Data to examine
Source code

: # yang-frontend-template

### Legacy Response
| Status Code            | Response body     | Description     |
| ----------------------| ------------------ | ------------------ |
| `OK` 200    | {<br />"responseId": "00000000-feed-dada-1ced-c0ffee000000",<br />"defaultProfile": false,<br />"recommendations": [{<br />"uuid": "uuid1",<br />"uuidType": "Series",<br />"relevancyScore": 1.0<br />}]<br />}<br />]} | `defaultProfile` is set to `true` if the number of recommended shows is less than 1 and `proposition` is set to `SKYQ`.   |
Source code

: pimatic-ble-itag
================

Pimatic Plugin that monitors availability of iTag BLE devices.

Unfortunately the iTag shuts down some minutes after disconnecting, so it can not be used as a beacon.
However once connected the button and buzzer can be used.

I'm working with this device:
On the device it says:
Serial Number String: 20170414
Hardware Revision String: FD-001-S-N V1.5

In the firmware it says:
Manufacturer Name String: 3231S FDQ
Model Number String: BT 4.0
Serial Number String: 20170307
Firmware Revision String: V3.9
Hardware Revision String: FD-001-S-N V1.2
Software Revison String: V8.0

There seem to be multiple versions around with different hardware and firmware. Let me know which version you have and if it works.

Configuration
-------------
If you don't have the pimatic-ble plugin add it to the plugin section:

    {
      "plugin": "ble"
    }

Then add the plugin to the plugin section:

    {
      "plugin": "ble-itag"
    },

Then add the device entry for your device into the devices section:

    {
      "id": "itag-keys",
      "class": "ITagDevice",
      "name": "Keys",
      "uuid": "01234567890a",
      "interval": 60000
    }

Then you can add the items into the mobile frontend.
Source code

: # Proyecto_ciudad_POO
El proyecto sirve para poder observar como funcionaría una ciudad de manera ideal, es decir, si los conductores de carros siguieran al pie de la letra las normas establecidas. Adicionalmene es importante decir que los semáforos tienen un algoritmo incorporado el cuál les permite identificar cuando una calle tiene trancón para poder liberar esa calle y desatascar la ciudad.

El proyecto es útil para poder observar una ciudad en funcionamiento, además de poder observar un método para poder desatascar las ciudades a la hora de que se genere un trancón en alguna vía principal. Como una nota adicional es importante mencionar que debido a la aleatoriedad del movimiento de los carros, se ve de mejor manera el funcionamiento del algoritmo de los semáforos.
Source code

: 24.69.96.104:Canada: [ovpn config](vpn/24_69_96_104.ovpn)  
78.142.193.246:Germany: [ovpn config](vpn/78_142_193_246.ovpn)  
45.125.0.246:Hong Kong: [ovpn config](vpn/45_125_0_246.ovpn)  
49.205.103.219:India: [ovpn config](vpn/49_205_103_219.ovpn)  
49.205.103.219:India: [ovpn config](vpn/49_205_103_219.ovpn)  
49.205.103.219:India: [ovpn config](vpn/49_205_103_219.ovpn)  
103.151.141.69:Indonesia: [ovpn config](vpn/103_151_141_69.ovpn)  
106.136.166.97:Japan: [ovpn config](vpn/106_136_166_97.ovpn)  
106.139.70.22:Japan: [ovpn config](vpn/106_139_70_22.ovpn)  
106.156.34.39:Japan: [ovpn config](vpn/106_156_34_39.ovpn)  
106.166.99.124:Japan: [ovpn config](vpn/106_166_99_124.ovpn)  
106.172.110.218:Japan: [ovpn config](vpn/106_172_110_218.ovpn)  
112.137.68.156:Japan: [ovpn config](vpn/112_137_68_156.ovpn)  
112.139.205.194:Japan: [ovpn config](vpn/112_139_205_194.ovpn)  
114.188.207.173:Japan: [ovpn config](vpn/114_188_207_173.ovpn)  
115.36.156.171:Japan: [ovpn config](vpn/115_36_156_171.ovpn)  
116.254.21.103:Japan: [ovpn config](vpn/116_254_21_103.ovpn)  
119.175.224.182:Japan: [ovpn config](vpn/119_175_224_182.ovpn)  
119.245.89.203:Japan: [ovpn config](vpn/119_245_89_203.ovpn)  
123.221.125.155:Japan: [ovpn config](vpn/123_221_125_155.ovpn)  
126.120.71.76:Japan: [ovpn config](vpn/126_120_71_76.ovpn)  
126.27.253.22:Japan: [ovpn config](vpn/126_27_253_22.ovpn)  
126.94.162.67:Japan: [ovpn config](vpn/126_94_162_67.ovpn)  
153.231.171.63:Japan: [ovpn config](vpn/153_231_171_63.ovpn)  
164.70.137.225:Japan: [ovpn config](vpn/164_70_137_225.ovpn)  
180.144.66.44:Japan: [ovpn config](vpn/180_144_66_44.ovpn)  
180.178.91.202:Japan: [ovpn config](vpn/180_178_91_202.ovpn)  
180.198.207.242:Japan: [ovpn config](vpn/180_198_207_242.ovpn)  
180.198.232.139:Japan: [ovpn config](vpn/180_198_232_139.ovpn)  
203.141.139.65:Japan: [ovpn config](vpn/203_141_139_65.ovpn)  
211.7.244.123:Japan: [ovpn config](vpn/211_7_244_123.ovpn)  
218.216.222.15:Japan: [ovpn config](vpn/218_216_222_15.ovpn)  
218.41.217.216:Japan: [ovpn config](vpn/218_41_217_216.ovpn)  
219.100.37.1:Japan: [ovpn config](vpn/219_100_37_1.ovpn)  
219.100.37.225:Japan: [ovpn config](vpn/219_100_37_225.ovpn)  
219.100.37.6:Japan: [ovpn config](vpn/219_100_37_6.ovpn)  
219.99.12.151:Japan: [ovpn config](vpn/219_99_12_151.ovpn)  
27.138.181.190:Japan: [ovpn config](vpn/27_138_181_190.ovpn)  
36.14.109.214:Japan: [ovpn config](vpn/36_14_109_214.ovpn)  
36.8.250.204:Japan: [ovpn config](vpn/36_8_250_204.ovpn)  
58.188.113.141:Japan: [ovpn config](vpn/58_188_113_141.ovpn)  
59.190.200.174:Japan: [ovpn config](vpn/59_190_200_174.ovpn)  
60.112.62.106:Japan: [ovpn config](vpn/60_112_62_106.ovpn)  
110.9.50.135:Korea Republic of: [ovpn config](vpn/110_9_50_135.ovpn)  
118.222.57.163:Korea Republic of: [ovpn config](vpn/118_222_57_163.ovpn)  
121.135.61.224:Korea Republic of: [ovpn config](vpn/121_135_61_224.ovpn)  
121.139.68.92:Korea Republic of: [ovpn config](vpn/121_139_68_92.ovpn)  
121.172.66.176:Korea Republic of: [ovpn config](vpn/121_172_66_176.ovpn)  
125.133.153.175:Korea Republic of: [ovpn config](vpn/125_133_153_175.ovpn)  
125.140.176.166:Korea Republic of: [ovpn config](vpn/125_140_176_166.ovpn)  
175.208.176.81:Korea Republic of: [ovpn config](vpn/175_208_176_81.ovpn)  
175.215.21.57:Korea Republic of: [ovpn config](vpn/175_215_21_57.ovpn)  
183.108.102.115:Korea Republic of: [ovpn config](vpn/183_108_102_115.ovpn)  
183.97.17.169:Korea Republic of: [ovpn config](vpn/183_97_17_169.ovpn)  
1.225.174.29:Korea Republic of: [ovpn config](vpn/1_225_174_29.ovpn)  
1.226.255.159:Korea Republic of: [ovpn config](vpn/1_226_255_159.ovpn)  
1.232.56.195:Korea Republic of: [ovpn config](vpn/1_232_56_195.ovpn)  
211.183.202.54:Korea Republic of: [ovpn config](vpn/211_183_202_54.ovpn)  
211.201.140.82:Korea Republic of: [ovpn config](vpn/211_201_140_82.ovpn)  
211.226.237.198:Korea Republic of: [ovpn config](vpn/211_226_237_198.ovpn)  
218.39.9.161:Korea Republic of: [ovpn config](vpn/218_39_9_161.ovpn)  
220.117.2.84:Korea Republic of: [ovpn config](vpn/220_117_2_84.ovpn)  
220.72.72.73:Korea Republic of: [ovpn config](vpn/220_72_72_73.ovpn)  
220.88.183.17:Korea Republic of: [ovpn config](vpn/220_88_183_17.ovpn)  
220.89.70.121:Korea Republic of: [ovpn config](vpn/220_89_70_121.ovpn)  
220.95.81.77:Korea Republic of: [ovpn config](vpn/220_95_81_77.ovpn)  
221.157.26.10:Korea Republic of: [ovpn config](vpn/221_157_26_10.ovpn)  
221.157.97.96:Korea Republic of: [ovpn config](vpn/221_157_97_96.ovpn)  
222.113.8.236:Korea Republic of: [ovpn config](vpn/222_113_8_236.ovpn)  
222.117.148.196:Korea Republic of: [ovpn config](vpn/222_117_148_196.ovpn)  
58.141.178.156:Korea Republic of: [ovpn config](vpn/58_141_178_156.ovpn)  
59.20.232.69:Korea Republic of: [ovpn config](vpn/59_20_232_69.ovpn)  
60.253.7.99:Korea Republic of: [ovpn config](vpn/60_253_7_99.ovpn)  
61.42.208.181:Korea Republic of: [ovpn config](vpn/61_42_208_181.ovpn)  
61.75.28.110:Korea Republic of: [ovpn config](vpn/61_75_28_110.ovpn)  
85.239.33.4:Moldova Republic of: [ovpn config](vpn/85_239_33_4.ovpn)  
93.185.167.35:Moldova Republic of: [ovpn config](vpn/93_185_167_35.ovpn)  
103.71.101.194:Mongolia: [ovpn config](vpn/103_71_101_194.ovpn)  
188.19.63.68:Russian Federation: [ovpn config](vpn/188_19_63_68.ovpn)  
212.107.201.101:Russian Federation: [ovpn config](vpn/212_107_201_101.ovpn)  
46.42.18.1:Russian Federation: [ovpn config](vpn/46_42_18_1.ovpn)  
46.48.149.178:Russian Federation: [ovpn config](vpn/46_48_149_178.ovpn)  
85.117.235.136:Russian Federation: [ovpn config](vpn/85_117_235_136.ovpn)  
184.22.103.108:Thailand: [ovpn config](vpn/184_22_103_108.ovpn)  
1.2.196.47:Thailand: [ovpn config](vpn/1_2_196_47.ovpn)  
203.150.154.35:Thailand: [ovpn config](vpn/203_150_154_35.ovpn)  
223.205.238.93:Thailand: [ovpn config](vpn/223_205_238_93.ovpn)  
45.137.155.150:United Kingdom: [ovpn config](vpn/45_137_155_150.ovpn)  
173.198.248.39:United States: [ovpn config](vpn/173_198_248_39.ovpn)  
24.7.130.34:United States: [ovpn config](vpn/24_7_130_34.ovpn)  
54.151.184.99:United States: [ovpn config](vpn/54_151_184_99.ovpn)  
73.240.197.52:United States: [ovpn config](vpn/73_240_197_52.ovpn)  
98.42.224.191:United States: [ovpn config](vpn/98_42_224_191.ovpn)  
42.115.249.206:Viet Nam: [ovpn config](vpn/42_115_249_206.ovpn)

Task to complete
In the records above, locate the line that contains "61.42.208.181:Korea Republic of: [ovpn". Repeat it and every line after it, exactly, and nothing else.

Response to the task
61.42.208.181:Korea Republic of: [ovpn config](vpn/61_42_208_181.ovpn)  
61.75.28.110:Korea Republic of: [ovpn config](vpn/61_75_28_110.ovpn)  
85.239.33.4:Moldova Republic of: [ovpn config](vpn/85_239_33_4.ovpn)  
93.185.167.35:Moldova Republic of: [ovpn config](vpn/93_185_167_35.ovpn)  
103.71.101.194:Mongolia: [ovpn config](vpn/103_71_101_194.ovpn)  
188.19.63.68:Russian Federation: [ovpn config](vpn/188_19_63_68.ovpn)  
212.107.201.101:Russian Federation: [ovpn config](vpn/212_107_201_101.ovpn)  
46.42.18.1:Russian Federation: [ovpn config](vpn/46_42_18_1.ovpn)  
46.48.149.178:Russian Federation: [ovpn config](vpn/46_48_149_178.ovpn)  
85.117.235.136:Russian Federation: [ovpn config](vpn/85_117_235_136.ovpn)  
184.22.103.108:Thailand: [ovpn config](vpn/184_22_103_108.ovpn)  
1.2.196.47:Thailand: [ovpn config](vpn/1_2_196_47.ovpn)  
203.150.154.35:Thailand: [ovpn config](vpn/203_150_154_35.ovpn)  
223.205.238.93:Thailand: [ovpn config](vpn/223_205_238_93.ovpn)  
45.137.155.150:United Kingdom: [ovpn config](vpn/45_137_155_150.ovpn)  
173.198.248.39:United States: [ovpn config](vpn/173_198_248_39.ovpn)  
24.7.130.34:United States: [ovpn config](vpn/24_7_130_34.ovpn)  
54.151.184.99:United States: [ovpn config](vpn/54_151_184_99.ovpn)  
73.240.197.52:United States: [ovpn config](vpn/73_240_197_52.ovpn)  
98.42.224.191:United States: [ovpn config](vpn/98_42_224_191.ovpn)  
42.115.249.206:Viet Nam: [ovpn config](vpn/42_115_249_206.ovpn)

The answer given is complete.